Gper and ESRs are expressed in rat round spermatids and mediate oestrogen-dependent rapid pathways modulating expression of cyclin B1 and Bax.

作者信息

Chimento A, Sirianni R, Zolea F, Bois C, Delalande C, Andò S, Maggiolini M, Aquila S, Carreau S, Pezzi V

机构信息

Department of Pharmaco-Biology, University of Calabria, Arcavacata di Rende (CS), Italy.

出版信息

Int J Androl. 2011 Oct;34(5 Pt 1):420-9. doi: 10.1111/j.1365-2605.2010.01100.x. Epub 2010 Sep 21.

DOI:10.1111/j.1365-2605.2010.01100.x
PMID:20969598
Abstract

Spermatogenesis is a precisely controlled and timed process, comprising mitotic divisions of spermatogonia, meiotic divisions of spermatocytes, maturation and differentiation of haploid spermatids giving rise to spermatozoa.
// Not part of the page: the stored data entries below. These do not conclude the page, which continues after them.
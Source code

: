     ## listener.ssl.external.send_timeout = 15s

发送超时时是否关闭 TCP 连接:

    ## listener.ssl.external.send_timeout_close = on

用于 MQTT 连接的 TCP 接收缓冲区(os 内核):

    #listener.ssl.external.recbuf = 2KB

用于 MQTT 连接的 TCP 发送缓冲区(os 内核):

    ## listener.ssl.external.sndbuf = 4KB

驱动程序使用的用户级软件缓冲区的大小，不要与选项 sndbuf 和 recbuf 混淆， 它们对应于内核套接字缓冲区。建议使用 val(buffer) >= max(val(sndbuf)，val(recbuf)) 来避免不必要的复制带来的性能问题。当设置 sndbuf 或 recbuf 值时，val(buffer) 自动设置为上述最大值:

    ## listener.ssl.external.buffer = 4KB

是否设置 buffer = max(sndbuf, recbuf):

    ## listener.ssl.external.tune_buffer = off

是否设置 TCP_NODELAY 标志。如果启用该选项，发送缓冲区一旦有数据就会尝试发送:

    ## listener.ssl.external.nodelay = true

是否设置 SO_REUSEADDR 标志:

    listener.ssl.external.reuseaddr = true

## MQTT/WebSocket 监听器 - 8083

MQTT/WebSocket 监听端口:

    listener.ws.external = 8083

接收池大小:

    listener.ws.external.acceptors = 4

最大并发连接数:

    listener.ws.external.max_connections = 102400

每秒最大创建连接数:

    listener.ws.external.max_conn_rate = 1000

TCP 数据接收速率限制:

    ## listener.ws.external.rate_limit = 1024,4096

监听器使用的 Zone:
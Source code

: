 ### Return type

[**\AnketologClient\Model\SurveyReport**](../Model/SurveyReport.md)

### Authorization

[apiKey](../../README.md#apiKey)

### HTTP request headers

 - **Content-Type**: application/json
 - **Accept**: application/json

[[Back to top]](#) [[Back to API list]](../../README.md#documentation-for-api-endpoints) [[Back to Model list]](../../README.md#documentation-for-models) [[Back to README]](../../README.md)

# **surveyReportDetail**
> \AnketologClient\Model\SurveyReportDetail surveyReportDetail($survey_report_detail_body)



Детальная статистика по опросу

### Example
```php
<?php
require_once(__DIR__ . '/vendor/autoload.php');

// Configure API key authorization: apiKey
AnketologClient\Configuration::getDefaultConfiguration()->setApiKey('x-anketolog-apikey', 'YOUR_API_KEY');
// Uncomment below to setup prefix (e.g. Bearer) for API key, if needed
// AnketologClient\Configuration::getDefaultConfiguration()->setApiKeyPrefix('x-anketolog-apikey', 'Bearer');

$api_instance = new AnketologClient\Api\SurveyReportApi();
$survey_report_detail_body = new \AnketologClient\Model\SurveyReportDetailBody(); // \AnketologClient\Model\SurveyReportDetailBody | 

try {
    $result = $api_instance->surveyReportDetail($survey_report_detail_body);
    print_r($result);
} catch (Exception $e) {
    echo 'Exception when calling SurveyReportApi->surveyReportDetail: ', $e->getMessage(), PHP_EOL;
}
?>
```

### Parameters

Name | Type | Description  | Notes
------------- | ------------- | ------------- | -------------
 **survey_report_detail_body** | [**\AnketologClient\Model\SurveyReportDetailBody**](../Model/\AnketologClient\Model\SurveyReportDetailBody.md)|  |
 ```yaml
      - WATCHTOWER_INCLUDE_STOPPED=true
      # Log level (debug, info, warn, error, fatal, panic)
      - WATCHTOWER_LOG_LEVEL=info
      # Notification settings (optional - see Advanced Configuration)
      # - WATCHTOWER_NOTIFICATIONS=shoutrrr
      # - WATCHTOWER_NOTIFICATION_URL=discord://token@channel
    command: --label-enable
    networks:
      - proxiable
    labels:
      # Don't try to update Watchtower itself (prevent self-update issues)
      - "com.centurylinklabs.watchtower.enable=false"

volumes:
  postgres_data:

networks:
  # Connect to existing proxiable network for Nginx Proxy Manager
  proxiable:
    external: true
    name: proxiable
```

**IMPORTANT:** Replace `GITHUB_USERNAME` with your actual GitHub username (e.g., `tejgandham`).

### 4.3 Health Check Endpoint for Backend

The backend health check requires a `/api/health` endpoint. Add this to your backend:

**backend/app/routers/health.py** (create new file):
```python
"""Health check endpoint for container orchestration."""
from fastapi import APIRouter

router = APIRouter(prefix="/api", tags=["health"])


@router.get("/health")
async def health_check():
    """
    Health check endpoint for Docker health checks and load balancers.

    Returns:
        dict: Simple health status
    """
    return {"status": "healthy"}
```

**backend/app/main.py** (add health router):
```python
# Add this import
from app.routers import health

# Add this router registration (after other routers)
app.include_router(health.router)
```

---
It is well known that the maintenance of spermatogenesis is controlled by gonadotrophins and testosterone, the effects of which are modulated by a complex network of locally produced factors, including oestrogens. However, it remains uncertain whether oestrogens are able to activate rapid signalling pathways directly in male germ cells. Classically, oestrogens act by binding to oestrogen receptors (ESRs) 1 and 2. Recently, it has been demonstrated that rapid oestrogen action can also be mediated by the G-protein-coupled oestrogen receptor 1 (Gper). The aim of the present study was to investigate ESRs and Gper expression in primary cultures of adult rat round spermatids (RS) and define if oestradiol (E2) is able to activate, through these receptors, pathways involved in the regulation of genes controlling rat RS apoptosis and/or maturation. In this study, we demonstrated that rat RS express ESR1, ESR2 and Gper. Short-time treatment of RS with E2, the selective Gper agonist G1 and the selective ESR1 and ERβ agonists, 4,4',4"-(4-propyl-[1H]pyrazole-1,3,5-triyl) trisphenol (PPT) and 2,3-bis(4-hydroxyphenyl)-propionitrile (DPN), respectively, determined activation of Extra-cellular signal-regulated kinase (ERK1/2) through the involvement of epidermal growth factor receptor transactivation. In addition, we investigated the effects of ESRs and Gper pathway activation on factors involved in RS maturation. Expression of cyclin B1 mRNA was downregulated by E2, G1 and PPT, but not by DPN. A concomitant and inverse regulation of the pro-apoptotic factor Bax mRNA expression was observed in the same conditions, with DPN being the only one determining an increase in this factor expression. Collectively, these data demonstrate that E2 activates, through ESRs and Gper, pathways involved in the regulation of genes controlling rat RS apoptosis and differentiation such as cyclin B1 and Bax.

摘要

精子发生是一个精确控制且有时间限制的过程,包括精原细胞的有丝分裂、精母细胞的减数分裂、单倍体精子细胞的成熟和分化,最终产生精子。众所周知,精子发生的维持受促性腺激素和睾酮控制,其作用由包括雌激素在内的局部产生的因子组成的复杂网络调节。然而,雌激素是否能够直接在雄性生殖细胞中激活快速信号通路仍不确定。传统上,雌激素通过与雌激素受体(ESR)1和2结合发挥作用。最近,已证明快速雌激素作用也可由G蛋白偶联雌激素受体1(Gper)介导。本研究的目的是研究成年大鼠圆形精子细胞(RS)原代培养物中ESR和Gper的表达,并确定雌二醇(E2)是否能够通过这些受体激活参与调控控制大鼠RS凋亡和/或成熟的基因的信号通路。在本研究中,我们证明大鼠RS表达ESR1、ESR2和Gper。分别用E2、选择性Gper激动剂G1以及选择性ESR1和ERβ激动剂4,4',4"-(4-丙基-[1H]吡唑-1,3,5-三基)三苯酚(PPT)和2,3-双(4-羟基苯基)-丙腈(DPN)对RS进行短期处理,通过表皮生长因子受体反式激活作用确定细胞外信号调节激酶(ERK1/2)的激活。此外,我们研究了ESR和Gper信号通路激活对参与RS成熟的因子的影响。细胞周期蛋白B1 mRNA的表达被E2、G1和PPT下调,但未被DPN下调。在相同条件下观察到促凋亡因子Bax mRNA表达的伴随性和反向调节,DPN是唯一导致该因子表达增加的试剂。总的来说,这些数据表明E2通过ESR和Gper激活参与调控控制大鼠RS凋亡和分化的基因(如细胞周期蛋白B1和Bax)的信号通路。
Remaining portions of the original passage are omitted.